By Renee Macalino Rutledge
Published: May 8, 2019 in the Alameda Magazine
When people think of global warming or climate change, it is usually with some level of foreboding, a call to action to keep things from getting any worse. According to the Alameda Climate Restoration Circle, however, we can do much better than prevention. We can work to restore the climate and reverse environmental damage. We can visualize and bring about a vital planet for generations to come.
Launched Jan. 13, the circle is an offshoot of the Healthy Climate Alliance, a global organization with Silicon Valley roots that’s uniting research, planning, and action to remove carbon dioxide and restore Arctic ice.

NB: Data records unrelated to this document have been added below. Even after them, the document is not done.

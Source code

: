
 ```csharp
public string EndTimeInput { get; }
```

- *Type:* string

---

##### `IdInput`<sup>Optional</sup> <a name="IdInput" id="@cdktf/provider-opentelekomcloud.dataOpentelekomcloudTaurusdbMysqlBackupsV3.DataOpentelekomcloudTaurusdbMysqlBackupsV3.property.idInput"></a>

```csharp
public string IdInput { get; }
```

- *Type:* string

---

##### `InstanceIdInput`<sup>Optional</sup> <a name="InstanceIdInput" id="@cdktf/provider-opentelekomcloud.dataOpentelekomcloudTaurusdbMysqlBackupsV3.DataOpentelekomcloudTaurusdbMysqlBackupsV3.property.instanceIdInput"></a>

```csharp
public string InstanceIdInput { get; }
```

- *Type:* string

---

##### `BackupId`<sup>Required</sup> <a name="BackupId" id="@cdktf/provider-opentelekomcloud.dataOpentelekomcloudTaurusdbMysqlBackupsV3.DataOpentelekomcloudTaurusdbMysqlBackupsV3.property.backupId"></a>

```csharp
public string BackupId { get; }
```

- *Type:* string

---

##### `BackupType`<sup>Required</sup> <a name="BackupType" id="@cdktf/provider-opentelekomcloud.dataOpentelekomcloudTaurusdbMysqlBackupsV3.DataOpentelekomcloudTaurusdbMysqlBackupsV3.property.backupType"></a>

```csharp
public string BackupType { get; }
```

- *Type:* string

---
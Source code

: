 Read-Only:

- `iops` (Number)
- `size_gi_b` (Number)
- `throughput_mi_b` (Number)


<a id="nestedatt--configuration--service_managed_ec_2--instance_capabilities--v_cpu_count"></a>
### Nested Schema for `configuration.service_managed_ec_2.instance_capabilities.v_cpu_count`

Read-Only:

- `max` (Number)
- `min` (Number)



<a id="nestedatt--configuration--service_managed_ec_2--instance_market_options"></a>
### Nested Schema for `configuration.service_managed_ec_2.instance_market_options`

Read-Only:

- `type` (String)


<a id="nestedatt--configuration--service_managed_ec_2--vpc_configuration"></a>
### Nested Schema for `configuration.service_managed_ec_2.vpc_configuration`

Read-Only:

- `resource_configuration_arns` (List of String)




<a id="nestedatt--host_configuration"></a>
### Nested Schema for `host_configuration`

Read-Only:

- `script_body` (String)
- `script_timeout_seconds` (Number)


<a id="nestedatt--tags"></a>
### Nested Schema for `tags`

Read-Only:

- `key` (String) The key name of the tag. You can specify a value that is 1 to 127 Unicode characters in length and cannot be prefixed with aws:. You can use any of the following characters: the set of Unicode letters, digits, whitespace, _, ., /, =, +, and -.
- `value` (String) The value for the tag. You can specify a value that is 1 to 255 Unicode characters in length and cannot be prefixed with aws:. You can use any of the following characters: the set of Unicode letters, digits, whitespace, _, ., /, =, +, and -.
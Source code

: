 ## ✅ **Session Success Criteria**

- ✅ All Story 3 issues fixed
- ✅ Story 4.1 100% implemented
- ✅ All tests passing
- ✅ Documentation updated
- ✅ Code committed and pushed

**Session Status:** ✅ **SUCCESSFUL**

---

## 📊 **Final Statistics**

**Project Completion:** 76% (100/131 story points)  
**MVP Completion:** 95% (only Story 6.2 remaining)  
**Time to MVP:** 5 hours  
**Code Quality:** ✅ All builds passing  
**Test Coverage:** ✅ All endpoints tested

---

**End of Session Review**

The circle consists of about 30 members who meet weekly to organize events and galvanize the local community around the HCA’s core values. Cofounder Sheila Jacobs jokingly calls the group “Climate-teers” because members are like superheroes working behind the scenes to heal the planet. The Climate-teers main strength? Recruiting others to find and use their climate superpowers, too.
“We want everyone in Alameda to learn from this journey so that they, too, can get on board and discover that each one of us needs to jump in with all feet,” Jacobs said. “It really will only work if we all understand that it is time for all hands on deck.”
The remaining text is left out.